Reliability of Unsupervised Digital Cognitive Assessment in a Large Adult Population Across the Aging Lifespan from INTUITION: A Brain Health Study
Michael G. Erkkinen1, Monroe Butler2, Roland Brown2, Matthew Hobbs2, Audrey Gabelle2, Andrew Becker2, Paramita Saha-Chaudhuri2, Jessica Ash2, Sean Kenny2, Hanson Lenyoun3, Matt Bianchi3, Shibeshih Belachew2
1Brigham & Women’s Hospital, Harvard Medical School, MA USA; Intuition Study Scientific Committee, 2Biogen Digital Health, Biogen Inc., Cambridge, MA USA, 3Apple Inc., Cupertino, CA USA
Objective:

To assess the feasibility and reliability of an unsupervised, digital cognitive battery performed by participants enrolled in the INTUITION (NCT05058950) study, who represent a U.S. adult population at-risk for cognitive decline. 

Background:

Mobile and remote cognitive assessments may expedite patient screening for populations vulnerable to accelerated brain aging. As access to personal electronics increases, the modalities for data collection widen. Emerging evidence supports the case for the feasibility and validity of remote, digital cognitive assessments. However, test-retest reliability remains unknown in unsupervised settings and when performed at scale in diverse, heterogenous populations.  

Design/Methods:
The INTUITION study is an observational two-year virtual study of 23,000 adults across the aging lifespan. Participants complete a monthly web-based 30-minute digital cognitive battery on a personal computing device. The assessment contains five tasks from the Cambridge Neuropsychological Test Automated Battery (CANTAB), which is designed to interrogate performance on specific cognitive domains, including attention, executive function, and episodic memory.
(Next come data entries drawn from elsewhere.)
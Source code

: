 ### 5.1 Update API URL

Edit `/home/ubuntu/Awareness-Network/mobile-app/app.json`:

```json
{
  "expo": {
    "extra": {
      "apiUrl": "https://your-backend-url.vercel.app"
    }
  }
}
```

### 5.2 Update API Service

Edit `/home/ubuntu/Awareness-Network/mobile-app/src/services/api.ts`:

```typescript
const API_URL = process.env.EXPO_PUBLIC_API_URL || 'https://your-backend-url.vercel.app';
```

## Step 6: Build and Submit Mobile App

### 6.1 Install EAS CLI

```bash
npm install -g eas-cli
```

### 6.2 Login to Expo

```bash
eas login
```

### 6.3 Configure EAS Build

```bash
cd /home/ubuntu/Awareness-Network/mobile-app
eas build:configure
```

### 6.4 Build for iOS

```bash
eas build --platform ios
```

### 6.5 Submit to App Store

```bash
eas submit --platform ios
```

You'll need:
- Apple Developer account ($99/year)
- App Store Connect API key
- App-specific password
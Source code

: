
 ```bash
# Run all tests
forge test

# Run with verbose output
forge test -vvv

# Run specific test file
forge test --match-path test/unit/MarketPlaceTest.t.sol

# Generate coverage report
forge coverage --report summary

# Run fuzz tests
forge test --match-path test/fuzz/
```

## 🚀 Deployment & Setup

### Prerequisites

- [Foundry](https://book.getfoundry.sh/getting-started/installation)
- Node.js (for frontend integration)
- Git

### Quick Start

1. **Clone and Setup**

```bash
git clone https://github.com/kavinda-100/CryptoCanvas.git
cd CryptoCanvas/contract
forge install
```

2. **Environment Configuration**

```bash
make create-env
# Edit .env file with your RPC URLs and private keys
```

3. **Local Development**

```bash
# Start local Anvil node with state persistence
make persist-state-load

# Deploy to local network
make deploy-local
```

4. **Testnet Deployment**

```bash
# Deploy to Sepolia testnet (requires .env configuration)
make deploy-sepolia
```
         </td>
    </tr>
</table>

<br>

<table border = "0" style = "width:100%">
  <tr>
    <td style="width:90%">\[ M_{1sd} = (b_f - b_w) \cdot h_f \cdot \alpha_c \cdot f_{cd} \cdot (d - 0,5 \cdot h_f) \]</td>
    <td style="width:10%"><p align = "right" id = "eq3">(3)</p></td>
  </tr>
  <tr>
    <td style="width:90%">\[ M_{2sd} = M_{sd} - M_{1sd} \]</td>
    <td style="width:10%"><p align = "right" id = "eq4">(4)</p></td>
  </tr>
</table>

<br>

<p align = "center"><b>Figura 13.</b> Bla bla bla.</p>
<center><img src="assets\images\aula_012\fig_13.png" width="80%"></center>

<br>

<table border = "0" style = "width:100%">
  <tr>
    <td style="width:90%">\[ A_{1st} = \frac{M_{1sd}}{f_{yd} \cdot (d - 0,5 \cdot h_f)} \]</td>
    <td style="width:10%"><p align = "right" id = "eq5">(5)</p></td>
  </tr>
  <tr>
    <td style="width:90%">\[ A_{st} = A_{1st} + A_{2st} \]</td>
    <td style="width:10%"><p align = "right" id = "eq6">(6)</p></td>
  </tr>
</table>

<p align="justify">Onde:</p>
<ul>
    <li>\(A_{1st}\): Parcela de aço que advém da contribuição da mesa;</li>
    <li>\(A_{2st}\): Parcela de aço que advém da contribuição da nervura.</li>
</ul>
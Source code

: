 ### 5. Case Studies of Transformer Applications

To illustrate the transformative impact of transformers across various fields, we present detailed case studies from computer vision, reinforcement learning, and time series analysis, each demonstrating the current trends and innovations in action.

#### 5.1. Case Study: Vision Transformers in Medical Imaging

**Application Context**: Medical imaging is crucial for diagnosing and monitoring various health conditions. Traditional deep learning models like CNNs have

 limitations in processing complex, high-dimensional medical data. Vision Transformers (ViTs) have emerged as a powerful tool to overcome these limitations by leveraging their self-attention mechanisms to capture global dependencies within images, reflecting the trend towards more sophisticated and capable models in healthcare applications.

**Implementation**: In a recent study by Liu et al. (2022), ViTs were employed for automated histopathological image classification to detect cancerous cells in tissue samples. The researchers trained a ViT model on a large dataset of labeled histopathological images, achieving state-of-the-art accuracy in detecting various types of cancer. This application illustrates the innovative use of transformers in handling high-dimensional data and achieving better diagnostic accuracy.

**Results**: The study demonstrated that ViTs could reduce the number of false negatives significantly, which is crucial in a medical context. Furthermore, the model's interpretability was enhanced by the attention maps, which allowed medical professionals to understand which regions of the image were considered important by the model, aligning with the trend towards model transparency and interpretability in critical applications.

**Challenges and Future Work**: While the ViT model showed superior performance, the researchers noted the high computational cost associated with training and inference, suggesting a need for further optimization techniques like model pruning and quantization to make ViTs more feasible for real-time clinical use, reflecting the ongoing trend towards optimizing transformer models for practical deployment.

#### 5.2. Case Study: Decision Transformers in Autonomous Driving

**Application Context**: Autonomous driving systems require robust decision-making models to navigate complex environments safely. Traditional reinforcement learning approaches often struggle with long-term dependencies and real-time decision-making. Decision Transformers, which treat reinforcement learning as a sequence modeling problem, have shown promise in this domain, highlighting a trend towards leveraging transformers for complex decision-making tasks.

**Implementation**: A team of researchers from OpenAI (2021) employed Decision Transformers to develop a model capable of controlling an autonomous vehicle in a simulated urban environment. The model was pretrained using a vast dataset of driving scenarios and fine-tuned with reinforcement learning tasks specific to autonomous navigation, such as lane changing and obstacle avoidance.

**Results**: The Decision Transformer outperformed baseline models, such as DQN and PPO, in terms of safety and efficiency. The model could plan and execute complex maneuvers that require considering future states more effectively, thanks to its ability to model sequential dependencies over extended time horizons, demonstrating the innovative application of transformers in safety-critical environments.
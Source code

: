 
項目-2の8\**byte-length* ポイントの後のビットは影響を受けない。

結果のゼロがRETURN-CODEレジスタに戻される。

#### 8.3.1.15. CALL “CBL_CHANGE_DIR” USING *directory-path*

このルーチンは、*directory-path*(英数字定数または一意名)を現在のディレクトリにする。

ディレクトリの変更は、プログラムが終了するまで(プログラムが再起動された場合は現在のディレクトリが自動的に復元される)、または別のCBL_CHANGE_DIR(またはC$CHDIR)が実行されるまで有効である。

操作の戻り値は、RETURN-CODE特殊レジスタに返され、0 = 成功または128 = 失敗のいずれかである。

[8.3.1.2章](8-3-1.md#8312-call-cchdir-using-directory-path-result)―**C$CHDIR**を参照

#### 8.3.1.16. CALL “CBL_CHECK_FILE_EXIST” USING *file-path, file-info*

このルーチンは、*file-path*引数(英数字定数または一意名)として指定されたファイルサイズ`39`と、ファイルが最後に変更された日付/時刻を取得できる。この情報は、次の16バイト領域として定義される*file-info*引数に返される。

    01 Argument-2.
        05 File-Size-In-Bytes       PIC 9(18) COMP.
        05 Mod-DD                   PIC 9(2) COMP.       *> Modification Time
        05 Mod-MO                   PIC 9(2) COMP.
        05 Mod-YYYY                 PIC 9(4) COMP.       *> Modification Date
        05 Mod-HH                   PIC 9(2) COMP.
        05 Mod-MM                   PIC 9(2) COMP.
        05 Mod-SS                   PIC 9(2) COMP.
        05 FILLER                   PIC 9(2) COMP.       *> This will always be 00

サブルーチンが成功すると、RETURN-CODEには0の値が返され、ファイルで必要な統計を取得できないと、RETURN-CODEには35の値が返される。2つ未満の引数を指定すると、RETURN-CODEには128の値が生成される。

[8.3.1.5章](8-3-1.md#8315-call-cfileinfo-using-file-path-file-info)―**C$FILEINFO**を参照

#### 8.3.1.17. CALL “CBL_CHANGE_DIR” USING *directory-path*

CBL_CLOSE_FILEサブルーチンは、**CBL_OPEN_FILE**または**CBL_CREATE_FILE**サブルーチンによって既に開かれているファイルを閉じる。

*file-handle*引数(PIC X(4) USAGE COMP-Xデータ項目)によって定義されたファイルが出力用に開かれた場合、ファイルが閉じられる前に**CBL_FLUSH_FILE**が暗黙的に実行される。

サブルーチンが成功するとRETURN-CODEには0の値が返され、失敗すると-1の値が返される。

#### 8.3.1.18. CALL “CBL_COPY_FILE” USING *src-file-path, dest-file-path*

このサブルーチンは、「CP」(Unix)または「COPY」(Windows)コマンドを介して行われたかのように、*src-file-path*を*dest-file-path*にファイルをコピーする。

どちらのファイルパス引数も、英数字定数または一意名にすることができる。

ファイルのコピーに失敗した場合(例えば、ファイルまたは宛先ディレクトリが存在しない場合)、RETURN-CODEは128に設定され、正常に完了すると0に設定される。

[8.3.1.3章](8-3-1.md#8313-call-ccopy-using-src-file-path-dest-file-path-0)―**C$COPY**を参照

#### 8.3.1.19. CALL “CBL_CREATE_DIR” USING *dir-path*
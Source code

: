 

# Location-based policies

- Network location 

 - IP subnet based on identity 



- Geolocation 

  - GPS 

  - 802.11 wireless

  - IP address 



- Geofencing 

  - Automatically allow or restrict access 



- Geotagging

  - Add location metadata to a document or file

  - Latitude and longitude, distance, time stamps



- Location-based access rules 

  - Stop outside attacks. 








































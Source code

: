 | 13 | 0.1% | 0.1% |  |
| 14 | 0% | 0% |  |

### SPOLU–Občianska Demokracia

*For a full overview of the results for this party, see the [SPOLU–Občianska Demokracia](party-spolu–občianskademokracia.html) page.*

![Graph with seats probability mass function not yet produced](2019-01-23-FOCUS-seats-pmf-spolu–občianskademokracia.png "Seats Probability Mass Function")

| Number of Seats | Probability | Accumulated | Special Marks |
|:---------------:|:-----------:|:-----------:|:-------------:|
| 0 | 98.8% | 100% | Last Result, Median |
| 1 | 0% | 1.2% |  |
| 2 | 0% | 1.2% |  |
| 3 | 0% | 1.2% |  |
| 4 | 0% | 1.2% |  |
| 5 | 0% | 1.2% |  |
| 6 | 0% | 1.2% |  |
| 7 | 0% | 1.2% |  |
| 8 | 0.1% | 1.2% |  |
We assessed test-retest reliability for key cognitive outcome variables with Pearson and intra-class correlations. 
Results:
The INTUITION study was 91% enrolled (N=20,916) as of September 2022. N=9,415 participants have provided at least 5 sequential CANTAB assessments. Moderate-to-high test-retest reliability was observed for key outcome variables (range; r=0.42-0.80). Subtle, but measurable learning effects were noted across initial sessions and then abated alongside rising performance reliability following subsequent assessments. We present detailed test-retest reliabilities for representative outcomes of each CANTAB assessment from the total study population and by cohort.  
Conclusions:
We demonstrated moderate-to-strong reliability in key cognitive outcome measures and reliability increased as a function of age. Reliability findings were comparable to those reported in the literature for supervised cognitive assessments. These initial results suggest remote and unsupervised cognitive testing is plausible and sufficiently reliable and can be self-administered in ecologically valid real-world settings.